Cisco Systems says it will make a major announcement on Tuesday, news that the technology giant says “will forever change the Internet“. Shares of Cisco gained 3.65% to close at $26.13 Monday, hitting a new 52-week high of $26.36 intraday, as some analysts speculated that the tech giant is rolling out new gear to help wireless phone companies cope with rising video Web traffic. Cisco had sent out invitations to analysts and the media for a “significant announcement” that it says “will forever change the Internet and its impact on consumers, businesses and governments”. Let the speculation begin!
… that, in fact, the Internet is NOT a series of tubes?
that they will start selling donuts?
Possibly that they have made an intelligent, self repairing, self regulating network to be turned on in 3,2….
“Caution – the page you are about to view contains Steve Ballmer content. Do you wish to continue?”
* YES – I love ranting and arm-waving
* NO – get me out of here
And now, the internet is completely pwned.
Thom, you have way more comment votes than I do
Oracle buyout?
SOFTWARE. HARDWARE. NETWORK. COMPLETE.
Do you know what would probably change the internet dramatically? If Tuesday all Cisco hardware would stop to work due to some bug.
I can think of several things:
1) CISCO introduces security technology to forever block open source protocols and systems from ever connecting to the future internet.
2) CISCO pays off homeland security to make legislation that only allows certain configurations of hardware and software to connect to the internet, which also by the way must be licensed by the FCC.
3) They introduce a new proprietary protocol, patented that is only available to select businesses that can afford to buy it, which by the way is required if you want to hook up to internet 2.
-Hack
PS: CISCO SUCKS ARSE
LOL
Now why would Cisco hurt itself by doing that? They *use* nothing but open protocols and such…
Apparently because
The FOSS intelligence strikes again.
CISCO ARE ARSELOCKERS, they will eventually lock your arse down! we will all end up with locked-down arses!
Now, seriously: your scenario sounds bit paranoid to me.
This won’t probobly ever happen. Why? because we have many environments, which cannot be tight by some business model in ANY way, i.e academics, opensource, healthcare, military sector. They just can’t afford an IT dependance and they will never agree to such form of trade.
The will finally admit that they stole all their starter technology from Stanford and that, yes, you’re not actually getting what you’re paying for.
Edited 2010-03-09 09:42 UTC
Isn’t that Facebook?

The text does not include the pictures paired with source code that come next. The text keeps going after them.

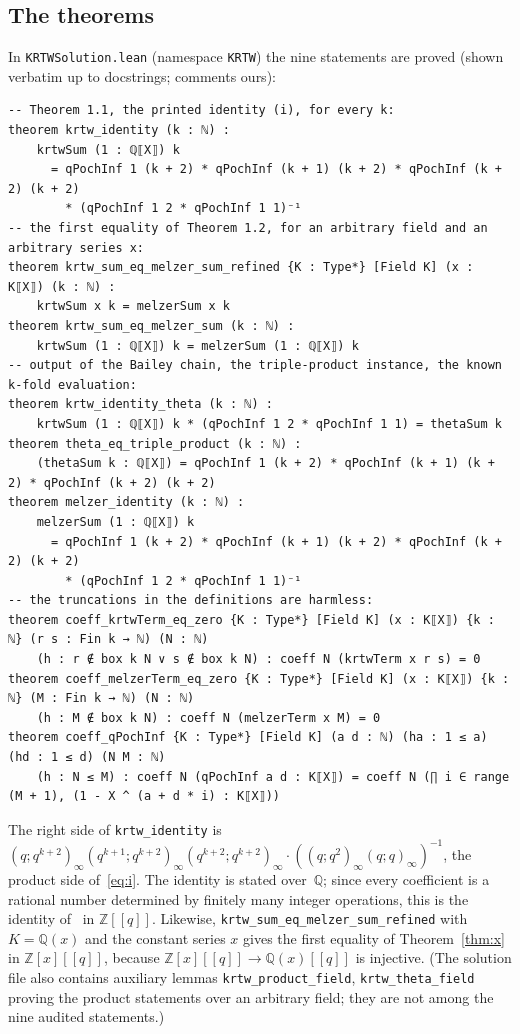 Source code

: \documentclass[11pt]{amsart}
\theoremstyle{definition}
\numberwithin{equation}{section}
\newcommand{\Z}{\mathbb{Z}}
\newcommand{\Q}{\mathbb{Q}}
\newcommand{\fpath}[1]{\nolinkurl{#1}}
\begin{document}
\subsection{The theorems}
In \fpath{KRTWSolution.lean} (namespace \texttt{KRTW}) the nine statements are proved (shown verbatim up to docstrings; comments ours):
\begin{lstlisting}
-- Theorem 1.1, the printed identity (i), for every k:
theorem krtw_identity (k : ℕ) :
    krtwSum (1 : ℚ⟦X⟧) k
      = qPochInf 1 (k + 2) * qPochInf (k + 1) (k + 2) * qPochInf (k + 2) (k + 2)
        * (qPochInf 1 2 * qPochInf 1 1)⁻¹
-- the first equality of Theorem 1.2, for an arbitrary field and an arbitrary series x:
theorem krtw_sum_eq_melzer_sum_refined {K : Type*} [Field K] (x : K⟦X⟧) (k : ℕ) :
    krtwSum x k = melzerSum x k
theorem krtw_sum_eq_melzer_sum (k : ℕ) :
    krtwSum (1 : ℚ⟦X⟧) k = melzerSum (1 : ℚ⟦X⟧) k
-- output of the Bailey chain, the triple-product instance, the known k-fold evaluation:
theorem krtw_identity_theta (k : ℕ) :
    krtwSum (1 : ℚ⟦X⟧) k * (qPochInf 1 2 * qPochInf 1 1) = thetaSum k
theorem theta_eq_triple_product (k : ℕ) :
    (thetaSum k : ℚ⟦X⟧) = qPochInf 1 (k + 2) * qPochInf (k + 1) (k + 2) * qPochInf (k + 2) (k + 2)
theorem melzer_identity (k : ℕ) :
    melzerSum (1 : ℚ⟦X⟧) k
      = qPochInf 1 (k + 2) * qPochInf (k + 1) (k + 2) * qPochInf (k + 2) (k + 2)
        * (qPochInf 1 2 * qPochInf 1 1)⁻¹
-- the truncations in the definitions are harmless:
theorem coeff_krtwTerm_eq_zero {K : Type*} [Field K] (x : K⟦X⟧) {k : ℕ} (r s : Fin k → ℕ) (N : ℕ)
    (h : r ∉ box k N ∨ s ∉ box k N) : coeff N (krtwTerm x r s) = 0
theorem coeff_melzerTerm_eq_zero {K : Type*} [Field K] (x : K⟦X⟧) {k : ℕ} (M : Fin k → ℕ) (N : ℕ)
    (h : M ∉ box k N) : coeff N (melzerTerm x M) = 0
theorem coeff_qPochInf {K : Type*} [Field K] (a d : ℕ) (ha : 1 ≤ a) (hd : 1 ≤ d) (N M : ℕ)
    (h : N ≤ M) : coeff N (qPochInf a d : K⟦X⟧) = coeff N (∏ i ∈ range (M + 1), (1 - X ^ (a + d * i) : K⟦X⟧))
\end{lstlisting}
The right side of \texttt{krtw\_identity} is
$(q;q^{k+2})_\infty(q^{k+1};q^{k+2})_\infty(q^{k+2};q^{k+2})_\infty\cdot((q;q^2)_\infty(q;q)_\infty)^{-1}$,
the product side of~\eqref{eq:i}. The identity is stated over~$\Q$; since every coefficient is a
rational number determined by finitely many integer operations, this is the identity of~\cite{KRTW} in
$\Z[[q]]$. Likewise, \texttt{krtw\_sum\_eq\_melzer\_sum\_refined} with $K=\Q(x)$ and the constant series $x$ gives
the first equality of Theorem~\ref{thm:x} in $\Z[x][[q]]$, because $\Z[x][[q]]\to\Q(x)[[q]]$ is injective.
(The solution file also contains auxiliary lemmas \texttt{krtw\_product\_field}, \texttt{krtw\_theta\_field}
proving the product statements over an arbitrary field; they are not among the nine audited statements.)
\end{document}
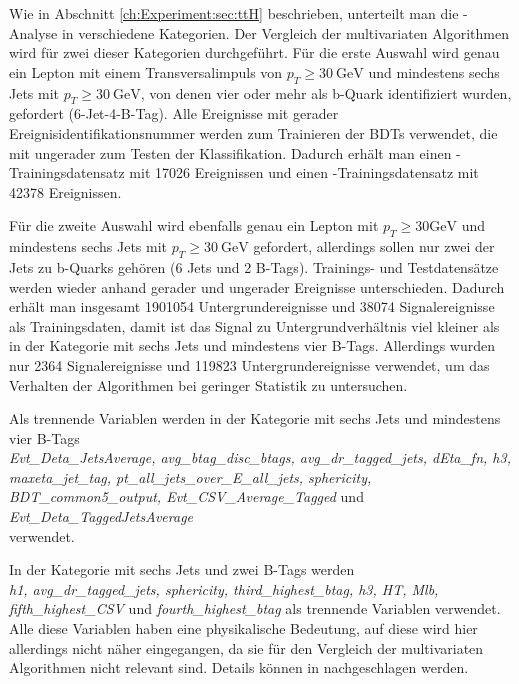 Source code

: Wie in Abschnitt \ref{ch:Experiment:sec:ttH} beschrieben, unterteilt man die \ttH-Analyse in verschiedene Kategorien. Der Vergleich der multivariaten Algorithmen wird f\"ur zwei dieser Kategorien durchgef\"uhrt. F\"ur die erste Auswahl wird genau ein Lepton mit einem Transversalimpuls von $p_T\geq \num{30}~\si{\giga\electronvolt}$ und mindestens sechs Jets mit $p_T\geq \num{30}~\si{\giga\electronvolt}$, von denen vier oder mehr als b-Quark identifiziert wurden, gefordert (6-Jet-4-B-Tag). Alle Ereignisse mit gerader Ereignisidentifikationsnummer werden zum Trainieren der BDTs verwendet, die mit ungerader zum Testen der Klassifikation. Dadurch erh\"alt man einen \ttH-Trainingsdatensatz mit 17026 Ereignissen und einen \ttb-Trainingsdatensatz mit 42378 Ereignissen.

F\"ur die zweite Auswahl wird ebenfalls genau ein Lepton mit $p_T\geq \num{30} \si{\giga\electronvolt}$ und mindestens sechs Jets mit $p_T\geq \num{30}~\si{\giga\electronvolt}$ gefordert, allerdings sollen nur zwei der Jets zu b-Quarks geh\"oren (6 Jets und 2 B-Tags). Trainings- und Testdatens\"atze werden wieder anhand gerader und ungerader Ereignisse unterschieden. Dadurch erh\"alt man insgesamt 1901054 Untergrundereignisse und 38074 Signalereignisse als Trainingsdaten, damit ist das Signal zu Untergrundverh\"altnis viel kleiner als in der Kategorie mit sechs Jets und mindestens vier B-Tags. Allerdings wurden nur 2364 Signalereignisse und 119823 Untergrundereignisse verwendet, um das Verhalten der Algorithmen bei geringer Statistik zu untersuchen. 

Als trennende Variablen werden in der Kategorie mit sechs Jets und mindestens vier B-Tags\\
{\it Evt\_Deta\_JetsAverage, avg\_btag\_disc\_btags, avg\_dr\_tagged\_jets, dEta\_fn, h3, maxeta\_jet\_tag, pt\_all\_jets\_over\_E\_all\_jets, sphericity, BDT\_common5\_output, Evt\_CSV\_Average\_Tagged} und {\it Evt\_Deta\_TaggedJetsAverage}\\verwendet.

In der Kategorie mit sechs Jets und zwei B-Tags werden \\ {\it h1, avg\_dr\_tagged\_jets, sphericity, third\_highest\_btag, h3, HT, Mlb, fifth\_highest\_CSV} und {\it fourth\_highest\_btag} als trennende Variablen verwendet.\\
Alle diese Variablen haben eine physikalische Bedeutung, auf diese wird hier allerdings nicht n\"aher eingegangen, da sie f\"ur den Vergleich der multivariaten Algorithmen nicht relevant sind. Details k\"onnen in \cite{CMS-PAS-HIG-16-004} nachgeschlagen werden.


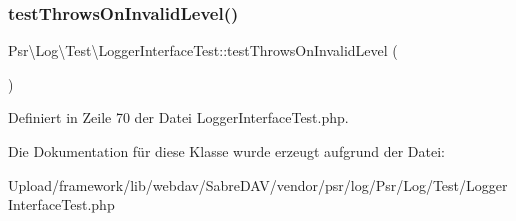 \subsubsection{\texorpdfstring{test\+Throws\+On\+Invalid\+Level()}{testThrowsOnInvalidLevel()}}
{\footnotesize\ttfamily Psr\textbackslash{}\+Log\textbackslash{}\+Test\textbackslash{}\+Logger\+Interface\+Test\+::test\+Throws\+On\+Invalid\+Level (\begin{DoxyParamCaption}{ }\end{DoxyParamCaption})}



Definiert in Zeile 70 der Datei Logger\+Interface\+Test.\+php.



Die Dokumentation für diese Klasse wurde erzeugt aufgrund der Datei\+:\begin{DoxyCompactItemize}
\item 
Upload/framework/lib/webdav/\+Sabre\+D\+A\+V/vendor/psr/log/\+Psr/\+Log/\+Test/Logger\+Interface\+Test.\+php\end{DoxyCompactItemize}

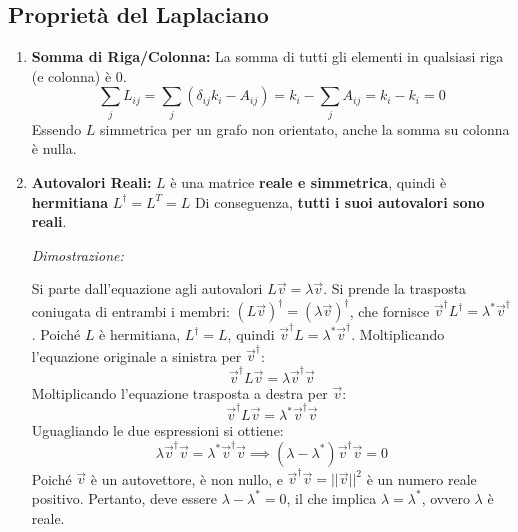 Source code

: 	\subsection{Proprietà del Laplaciano}
	\begin{enumerate}
		\item \textbf{Somma di Riga/Colonna:} La somma di tutti gli elementi in qualsiasi riga (e colonna) è 0.
        \begin{equation}
            \sum_{j} L_{ij} = \sum_{j} (\delta_{ij}k_i - A_{ij}) = k_i - \sum_{j} A_{ij} = k_i - k_i = 0
        \end{equation}
		Essendo $L$ simmetrica per un grafo non orientato, anche la somma su colonna è nulla.
		
		\item \textbf{Autovalori Reali:} $L$ è una matrice \textbf{reale e simmetrica}, quindi è \textbf{hermitiana} 
        $L^\dagger = L^T = L$
        Di conseguenza, \textbf{tutti i suoi autovalori sono reali}.
		
		\textit{Dimostrazione:}
        
		Si parte dall'equazione agli autovalori $L\vec{v} = \lambda\vec{v}$.
		Si prende la trasposta coniugata di entrambi i membri: $(L\vec{v})^\dagger = (\lambda\vec{v})^\dagger$, che fornisce $\vec{v}^\dagger L^\dagger = \lambda^* \vec{v}^\dagger$.
		Poiché $L$ è hermitiana, $L^\dagger = L$, quindi $\vec{v}^\dagger L = \lambda^* \vec{v}^\dagger$.
		Moltiplicando l'equazione originale a sinistra per $\vec{v}^\dagger$:
        \begin{equation}
            \vec{v}^\dagger L \vec{v} = \lambda \vec{v}^\dagger \vec{v}
        \end{equation}
		Moltiplicando l'equazione trasposta a destra per $\vec{v}$:
        \begin{equation}
           \vec{v}^\dagger L \vec{v} = \lambda^* \vec{v}^\dagger \vec{v} 
        \end{equation}
		Uguagliando le due espressioni si ottiene:
        \begin{equation}
            \lambda \vec{v}^\dagger \vec{v} = \lambda^* \vec{v}^\dagger \vec{v} \implies (\lambda - \lambda^*) \vec{v}^\dagger \vec{v} = 0
        \end{equation}
		Poiché $\vec{v}$ è un autovettore, è non nullo, e $\vec{v}^\dagger \vec{v} = ||\vec{v}||^2$ è un numero reale positivo.
		Pertanto, deve essere $\lambda - \lambda^* = 0$, il che implica $\lambda = \lambda^*$, ovvero $\lambda$ è reale.
		

\end{enumerate}
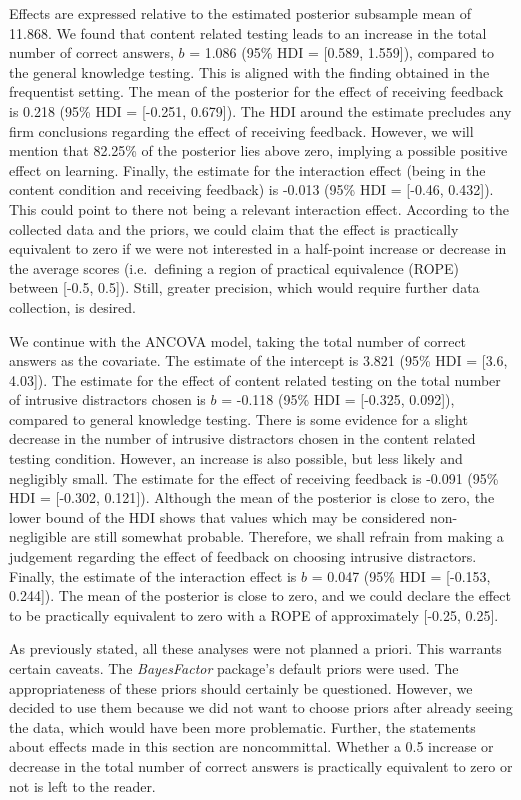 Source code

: \documentclass[../main.tex]{subfiles}
\begin{document}
Effects are expressed relative to the estimated posterior subsample mean
of 11.868. We found that content related testing leads to an increase in
the total number of correct answers, \(b\) = 1.086 (95\% HDI = {[}0.589,
1.559{]}), compared to the general knowledge testing. This is aligned
with the finding obtained in the frequentist setting. The mean of the
posterior for the effect of receiving feedback is 0.218 (95\% HDI =
{[}-0.251, 0.679{]}). The HDI around the estimate precludes any firm
conclusions regarding the effect of receiving feedback. However, we will
mention that 82.25\% of the posterior lies above zero, implying a
possible positive effect on learning. Finally, the estimate for the
interaction effect (being in the content condition and receiving
feedback) is -0.013 (95\% HDI = {[}-0.46, 0.432{]}). This could point to
there not being a relevant interaction effect. According to the
collected data and the priors, we could claim that the effect is
practically equivalent to zero if we were not interested in a half-point
increase or decrease in the average scores (i.e.~defining a region of
practical equivalence (ROPE) between {[}-0.5, 0.5{]}). Still, greater
precision, which would require further data collection, is desired.

We continue with the ANCOVA model, taking the total number of correct
answers as the covariate. The estimate of the intercept is 3.821 (95\%
HDI = {[}3.6, 4.03{]}). The estimate for the effect of content related
testing on the total number of intrusive distractors chosen is \(b\) =
-0.118 (95\% HDI = {[}-0.325, 0.092{]}), compared to general knowledge
testing. There is some evidence for a slight decrease in the number of
intrusive distractors chosen in the content related testing condition.
However, an increase is also possible, but less likely and negligibly
small. The estimate for the effect of receiving feedback is -0.091 (95\%
HDI = {[}-0.302, 0.121{]}). Although the mean of the posterior is close
to zero, the lower bound of the HDI shows that values which may be
considered non-negligible are still somewhat probable. Therefore, we
shall refrain from making a judgement regarding the effect of feedback
on choosing intrusive distractors. Finally, the estimate of the
interaction effect is \(b\) = 0.047 (95\% HDI = {[}-0.153, 0.244{]}).
The mean of the posterior is close to zero, and we could declare the
effect to be practically equivalent to zero with a ROPE of approximately
{[}-0.25, 0.25{]}.

As previously stated, all these analyses were not planned a priori. This
warrants certain caveats. The \textit{BayesFactor} package's default
priors were used. The appropriateness of these priors should certainly
be questioned. However, we decided to use them because we did not want
to choose priors after already seeing the data, which would have been
more problematic. Further, the statements about effects made in this
section are noncommittal. Whether a 0.5 increase or decrease in the
total number of correct answers is practically equivalent to zero or not
is left to the reader.
\end{document}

I get so confused who steals what from what University.
I don’t like riddles…
    _QJ_ aka Grumpy(tm Disney) 😉
Because I am always wrong.
So why not… Wait and See.
Edited 2010-03-09 10:45 UTC
I can just imagine. LOL
http://www.youtube.com/watch?v=QAUyaELfwBo
Thanks for the link. I just ended up wasting 1/2 hour watching clips and added the first three seasons to my netflix queue.
I did too!
we’ve had our share of such announcements every year, its getting old
probably its just some crap as usual.
hey guys did u know intel cpus accelerate the internet and it changed the internet forever!!!
stupid marketing at its best
oh yay i was right!
ok that wasn’t very risky..
http://money.cnn.com/news/newsfeeds/articles/marketwire/0594332.htm
SkyNet is online… (intel inside)
skyNet is already online and currently being extended:
http://news.bbc.co.uk/1/hi/sci/tech/8556585.stm
😛
Anyone cares to translate that announcement into something a tad less technical… I read it and still have no clue what they are talking about…
is it a protocol ? a router ? a whole new thing ?
This is likely what is going to “forever change the internet:”
http://www.computerworld.com/s/article/9168058/Cisco_unveils_next_I…
“The Cisco CRS-3 triples the capacity of its predecessor, the Cisco CRS-1 Carrier Routing System, with up to 322 Terabits per second, which enables the entire printed collection of the Library of Congress to be downloaded in just over one second;”
Printed? Sounds painful.
“every man, woman and child in China to make a video call, simultaneously;”
As opposed to being surveiled?
“and every motion picture ever created to be streamed in less than four minutes.”
Every motion picture? Even the ones I made in by basement?
The real question is, “can we all hold hands while using it?”
Can I come over to your house for a beer?
Over my 256 DSL line? Fat f’n chance.
The question is, why does it speed them up?
That seems like setting the bar pretty low for “changing the internet forever”. It’s great, but it’s incremental. It’s like saying AMDs 5890 is going to change gaming forever because it’s faster than previous cards. Scaling something up without making fundamental changes is not what I would call “changing something forever”. I mean their “forever” will only last until they make an even faster CRS
Hmm, “The Internet”, is that thing still around?